Web Scraping with Python: The Complete 2026 Tutorial

Mar 17, 2026 · guide · #web scraping python, #python, #web-scraping, #requests, #beautifulsoup, #proxies, #tutorial

If you searched for web scraping python, you probably want one thing: a scraper that works today and doesn’t collapse the moment you scale it.

This guide is a complete 2026-ready walkthrough covering:

the core stack: requests + BeautifulSoup
selector strategy (how to avoid “guessy” scrapers)
pagination
retries + exponential backoff
parsing + validation
exporting CSV/JSON
a reusable “production template” you can adapt to any HTML site
where ProxiesAPI fits (network reliability), without overclaiming

Make your scrapers more reliable with ProxiesAPI

Once your scraper grows beyond a handful of URLs, failures often come from the network layer. ProxiesAPI gives you a simple proxy-backed fetch URL so your Python scraper fails less and retries recover more often.

Get 1,000 free API calls View pricing

1) Choose the right approach: HTML vs API

Before you scrape, check if the site already provides:

a public API
an RSS feed
downloadable exports

Scraping HTML is fine when:

the data is publicly visible in the browser
the HTML structure is stable enough
you can crawl politely (rate limits, limited pages)

If you do scrape HTML, treat it like integration work: it will break sometimes.

2) Setup (the boring part that prevents 80% of bugs)

python -m venv .venv
source .venv/bin/activate
pip install requests beautifulsoup4 lxml

Why lxml? It’s fast and generally more forgiving.

3) A fetch layer that won’t betray you

Most “beginner” scrapers die because:

no timeouts (script hangs forever)
no retries (transient failures kill the run)
no headers (you get alternate HTML)

Use a session + sane defaults.

import random
import time
from urllib.parse import quote

import requests

TIMEOUT = (10, 30)  # connect, read

HEADERS = {
    "User-Agent": (
        "Mozilla/5.0 (Macintosh; Intel Mac OS X 10_15_7) "
        "AppleWebKit/537.36 (KHTML, like Gecko) "
        "Chrome/123.0.0.0 Safari/537.36"
    ),
    "Accept-Language": "en-US,en;q=0.9",
    "Accept": "text/html,application/xhtml+xml,application/xml;q=0.9,*/*;q=0.8",
}

session = requests.Session()


def fetch(url: str, proxiesapi_key: str | None = None, retries: int = 4) -> str:
    last = None
    for attempt in range(1, retries + 1):
        try:
            if proxiesapi_key:
                proxied = f"http://api.proxiesapi.com/?key={quote(proxiesapi_key)}&url={quote(url, safe='')}"
                r = session.get(proxied, headers=HEADERS, timeout=TIMEOUT)
            else:
                r = session.get(url, headers=HEADERS, timeout=TIMEOUT)
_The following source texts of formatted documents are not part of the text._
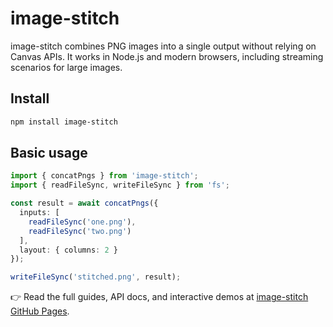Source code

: # image-stitch

image-stitch combines PNG images into a single output without relying on Canvas APIs. It works in Node.js and modern browsers, including streaming scenarios for large images.

## Install

```bash
npm install image-stitch
```

## Basic usage

```ts
import { concatPngs } from 'image-stitch';
import { readFileSync, writeFileSync } from 'fs';

const result = await concatPngs({
  inputs: [
    readFileSync('one.png'),
    readFileSync('two.png')
  ],
  layout: { columns: 2 }
});

writeFileSync('stitched.png', result);
```

👉 Read the full guides, API docs, and interactive demos at [image-stitch GitHub Pages](https://jburnhams.github.io/Png-concat/).
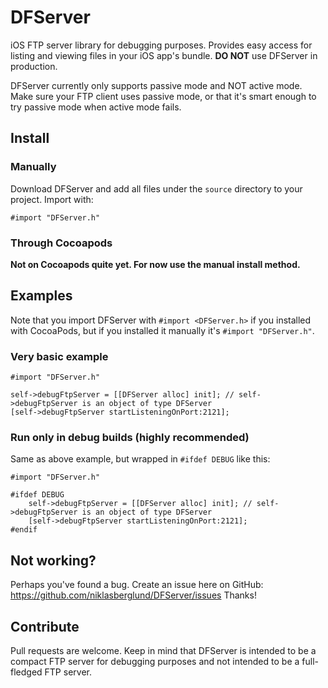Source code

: # DFServer #
iOS FTP server library for debugging purposes. Provides easy access for listing and viewing files in your iOS app's bundle. **DO NOT** use DFServer in production.

DFServer currently only supports passive mode and NOT active mode. Make sure your FTP client uses passive mode, or that it's smart enough to try passive mode when active mode fails. 

## Install ##
### Manually ###
Download DFServer and add all files under the `source` directory to your project. Import with:
```
#import "DFServer.h"
```
### Through Cocoapods ###
**Not on Cocoapods quite yet. For now use the manual install method.**

## Examples ##
Note that you import DFServer with `#import <DFServer.h>` if you installed with CocoaPods, but if you installed it manually it's `#import "DFServer.h"`.

### Very basic example ###
```objc
#import "DFServer.h"

self->debugFtpServer = [[DFServer alloc] init]; // self->debugFtpServer is an object of type DFServer
[self->debugFtpServer startListeningOnPort:2121];
```

### Run only in debug builds (highly recommended) ###
Same as above example, but wrapped in `#ifdef DEBUG` like this:
```objc
#import "DFServer.h"

#ifdef DEBUG
	self->debugFtpServer = [[DFServer alloc] init]; // self->debugFtpServer is an object of type DFServer
	[self->debugFtpServer startListeningOnPort:2121];
#endif
```

## Not working? ##
Perhaps you've found a bug. Create an issue here on GitHub: https://github.com/niklasberglund/DFServer/issues
Thanks!

## Contribute ##
Pull requests are welcome. Keep in mind that DFServer is intended to be a compact FTP server for debugging purposes and not intended to be a full-fledged FTP server.
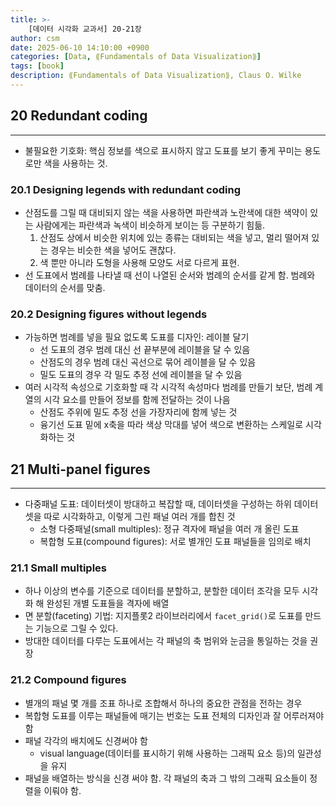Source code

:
 ```yaml
---
title: >-
    [데이터 시각화 교과서] 20-21장
author: csm
date: 2025-06-10 14:10:00 +0900
categories: [Data, ⟪Fundamentals of Data Visualization⟫]
tags: [book]
description: ⟪Fundamentals of Data Visualization⟫, Claus O. Wilke
---
```


## 20 Redundant coding
---
- 불필요한 기호화: 핵심 정보를 색으로 표시하지 않고 도표를 보기 좋게 꾸미는 용도로만 색을 사용하는 것.
### 20.1 Designing legends with redundant coding
- 산점도를 그릴 때 대비되지 않는 색을 사용하면 파란색과 노란색에 대한 색약이 있는 사람에게는 파란색과 녹색이 비슷하게 보이는 등 구분하기 힘듦.
    1. 산점도 상에서 비슷한 위치에 있는 종류는 대비되는 색을 넣고, 멀리 떨어져 있는 경우는 비슷한 색을 넣어도 괜찮다.
    2. 색 뿐만 아니라 도형을 사용해 모양도 서로 다르게 표현.
- 선 도표에서 범례를 나타낼 때 선이 나열된 순서와 범례의 순서를 같게 함. 범례와 데이터의 순서를 맞춤.
### 20.2 Designing figures without legends
- 가능하면 범례를 넣을 필요 없도록 도표를 디자인: 레이블 달기
    - 선 도표의 경우 범례 대신 선 끝부분에 레이블을 달 수 있음
    - 산점도의 경우 범례 대신 곡선으로 묶어 레이블을 달 수 있음 
    - 밀도 도표의 경우 각 밀도 추정 선에 레이블을 달 수 있음
- 여러 시각적 속성으로 기호화할 때 각 시각적 속성마다 범례를 만들기 보단, 범례 계열의 시각 요소를 만들어 정보를 함께 전달하는 것이 나음
    - 산점도 주위에 밀도 추정 선을 가장자리에 함께 넣는 것
    - 융기선 도표 밑에 x축을 따라 색상 막대를 넣어 색으로 변환하는 스케일로 시각화하는 것
## 21 Multi-panel figures
---
- 다중패널 도표: 데이터셋이 방대하고 복잡할 때, 데이터셋을 구성하는 하위 데이터셋을 따로 시각화하고, 이렇게 그린 패널 여러 개를 합친 것
    - 소형 다중패널(small multiples): 정규 격자에 패널을 여러 개 올린 도표
    - 복합형 도표(compound figures): 서로 별개인 도표 패널들을 임의로 배치

### 21.1 Small multiples
- 하나 이상의 변수를 기준으로 데이터를 분할하고, 분할한 데이터 조각을 모두 시각화 해 완성된 개별 도표들을 격자에 배열
- 면 분할(faceting) 기법: 지지플롯2 라이브러리에서 `facet_grid()`로 도표를 만드는 기능으로 그릴 수 있다.
- 방대한 데이터를 다루는 도표에서는 각 패널의 축 범위와 눈금을 통일하는 것을 권장

### 21.2 Compound figures
- 별개의 패널 몇 개를 조표 하나로 조합해서 하나의 중요한 관점을 전하는 경우
- 복합형 도표를 이루는 패널들에 매기는 번호는 도표 전체의 디자인과 잘 어루러져야 함
- 패널 각각의 배치에도 신경써야 함
    - visual language(데이터를 표시하기 위해 사용하는 그래픽 요소 등)의 일관성을 유지
- 패널을 배열하는 방식을 신경 써야 함. 각 패널의 축과 그 밖의 그래픽 요소들이 정렬을 이뤄야 함.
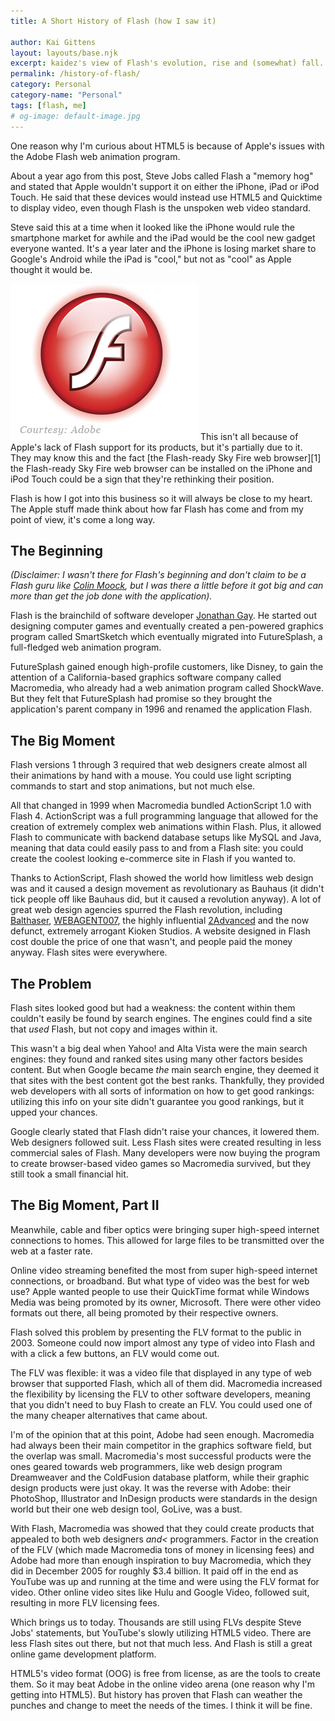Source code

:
 ```yaml
---
title: A Short History of Flash (how I saw it)

author: Kai Gittens
layout: layouts/base.njk
excerpt: kaidez's view of Flash's evolution, rise and (somewhat) fall.
permalink: /history-of-flash/
category: Personal
category-name: "Personal"
tags: [flash, me]
# og-image: default-image.jpg
---
```

One reason why I'm curious about HTML5 is because of Apple's issues with the Adobe Flash web animation program.

About a year ago from this post, Steve Jobs called Flash a "memory hog" and stated that Apple wouldn't support it on either the iPhone, iPad or iPod Touch.  He said that these devices would instead use HTML5 and Quicktime to display video, even though Flash is the unspoken web video standard.

Steve said this at a time when it looked like the iPhone would rule the smartphone market for awhile and the iPad would be the cool new gadget everyone wanted.  It's a year later and the iPhone is losing market share to Google's Android while the iPad is "cool," but not as "cool" as Apple thought it would be.

<img src="/img/flashLogo.jpg" class="post-pic" />
This isn't all because of Apple's lack of Flash support for its products, but it's partially due to it.  They may know this and the fact [the Flash-ready Sky Fire web browser][1] the Flash-ready Sky Fire web browser can be installed on the iPhone and iPod Touch could be a sign that they're rethinking their position.

[1]: http://www.skyfire.com/en/for-consumers

Flash is how I got into this business so it will always be close to my heart.  The Apple stuff made think about how far Flash has come and from my point of view, it's come a long way.

## The Beginning
*(Disclaimer: I wasn't there for Flash's beginning and don't claim to be a Flash guru like [Colin Moock][2], but I was there a little before it got big and can more than get the job done with the application).*

[2]: http://www.oreillynet.com/pub/au/568

Flash is the brainchild of software developer [Jonathan Gay][3].  He started out designing computer games and eventually created a pen-powered graphics program called SmartSketch which eventually migrated into FutureSplash, a full-fledged web animation program.

[3]: http://www.adobe.com/macromedia/events/john_gay/

FutureSplash gained enough high-profile customers, like Disney, to gain the attention of a California-based graphics software company called Macromedia, who already had a web animation program called ShockWave.  But they felt that FutureSplash had promise so they brought the application's parent company in 1996 and renamed the application Flash.
## The Big Moment
Flash versions 1 through 3 required that web designers create almost all their animations by hand with a mouse.  You could use light scripting commands to start and stop animations, but not much else.

All that changed in 1999 when Macromedia bundled ActionScript 1.0 with Flash 4.  ActionScript was a full programming language that allowed for the creation of extremely complex web animations within Flash.  Plus, it allowed Flash to communicate with backend database setups like MySQL and Java, meaning that data could easily pass to and from a Flash site: you could create the coolest looking e-commerce site in Flash if you wanted to.

Thanks to ActionScript, Flash showed the world how limitless web design was and it caused a design movement as revolutionary as Bauhaus (it didn't tick people off like Bauhaus did, but it  caused a revolution anyway).  A lot of great web design agencies spurred the Flash revolution, including [Balthaser][4], [WEBAGENT007][5], the highly influential [2Advanced][6] and the now defunct, extremely arrogant Kioken Studios.  A website designed in Flash cost double the price of one that wasn't, and people paid the money anyway.  Flash sites were everywhere.

[4]: http://www.balthaserstudios.com/
[5]: http://www.webagent007.com/
[6]: http://2advanced.com/
## The Problem
Flash sites looked good but had a weakness: the content within them couldn't easily be found by search engines.  The engines could find a site that *used* Flash, but not copy and images within it.

This wasn't a big deal when Yahoo! and Alta Vista were the main search engines: they found and ranked sites using many other factors besides content.   But when Google became *the* main search engine, they deemed it that sites with the best content got the best ranks.  Thankfully, they provided web developers with all sorts of information on how to get good rankings: utilizing this info on your site didn't guarantee you good rankings, but it upped your chances.

Google clearly stated that Flash didn't raise your chances, it lowered them.  Web designers followed suit.  Less Flash sites were created resulting in less commercial sales of Flash.  Many developers were now buying the program to create browser-based video games so Macromedia survived, but they still took a small financial hit.

## The Big Moment, Part II
Meanwhile, cable and fiber optics were bringing super high-speed internet connections to homes.  This allowed for large files to be transmitted over the web at a faster rate.

Online video streaming benefited the most from super high-speed internet connections, or broadband.  But what type of video was the best for web use?  Apple wanted people to use their QuickTime format while Windows Media was being promoted by its owner, Microsoft.  There were other video formats out there, all being promoted by their respective owners.

Flash solved this problem by presenting the FLV format to the public in 2003.  Someone could now import almost any type of video into Flash and with a click a few buttons, an FLV would come out.

The FLV was flexible: it was a video file that displayed in any type of web browser that supported Flash, which all of them did. Macromedia increased the flexibility by licensing the FLV to other software developers, meaning that you didn't need to buy Flash to create an FLV.  You could used one of the many cheaper alternatives that came about.

I'm of the opinion that at this point, Adobe had seen enough.  Macromedia had always been their main competitor in the graphics software field, but the overlap was small.  Macromedia's most successful products were the ones geared towards web programmers, like web design program Dreamweaver and the ColdFusion database platform, while their graphic design products were just okay.  It was the reverse with Adobe: their PhotoShop, Illustrator and InDesign products were standards in the design world but their one web design tool, GoLive, was a bust.

With Flash, Macromedia was showed that they could create products that appealed to both web designers *and<* programmers. Factor in the creation of the FLV (which made Macromedia tons of money in licensing fees) and Adobe had more than enough inspiration to buy Macromedia, which they did in December 2005 for roughly $3.4 billion. It paid off in the end as YouTube was up and running at the time and were using the FLV format for video. Other online video sites like Hulu and Google Video, followed suit, resulting in more FLV licensing fees.

Which brings us to today. Thousands are still using FLVs despite Steve Jobs' statements, but YouTube's slowly utilizing HTML5 video.  There are less Flash sites out there, but not that much less.  And Flash is still a great online game development platform.

HTML5's video format (OOG) is free from license, as are the tools to create them.  So it may beat Adobe in the online video arena (one reason why I'm getting into HTML5).  But history has proven that Flash can weather the punches and change to meet the needs of the times.  I think it will be fine.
            r.raise_for_status()
            return r.text
        except Exception as e:
            last = e
            sleep_s = (2 ** attempt) + random.random()
            print(f"attempt {attempt}/{retries} failed: {e}. sleeping {sleep_s:.1f}s")
            time.sleep(sleep_s)

    raise RuntimeError(f"failed after {retries} retries: {last}")

The ProxiesAPI request shape

curl "http://api.proxiesapi.com/?key=API_KEY&url=https://example.com"

This keeps your parsing code identical; only the fetch URL changes.

4) Parsing: stop guessing selectors

Your goal is to extract values using selectors that map to real HTML.

A practical workflow:

Open the page in a browser
Inspect the element you need
Copy a stable selector pattern (ids, data-* attributes)
Add a fallback selector (A/B tests happen)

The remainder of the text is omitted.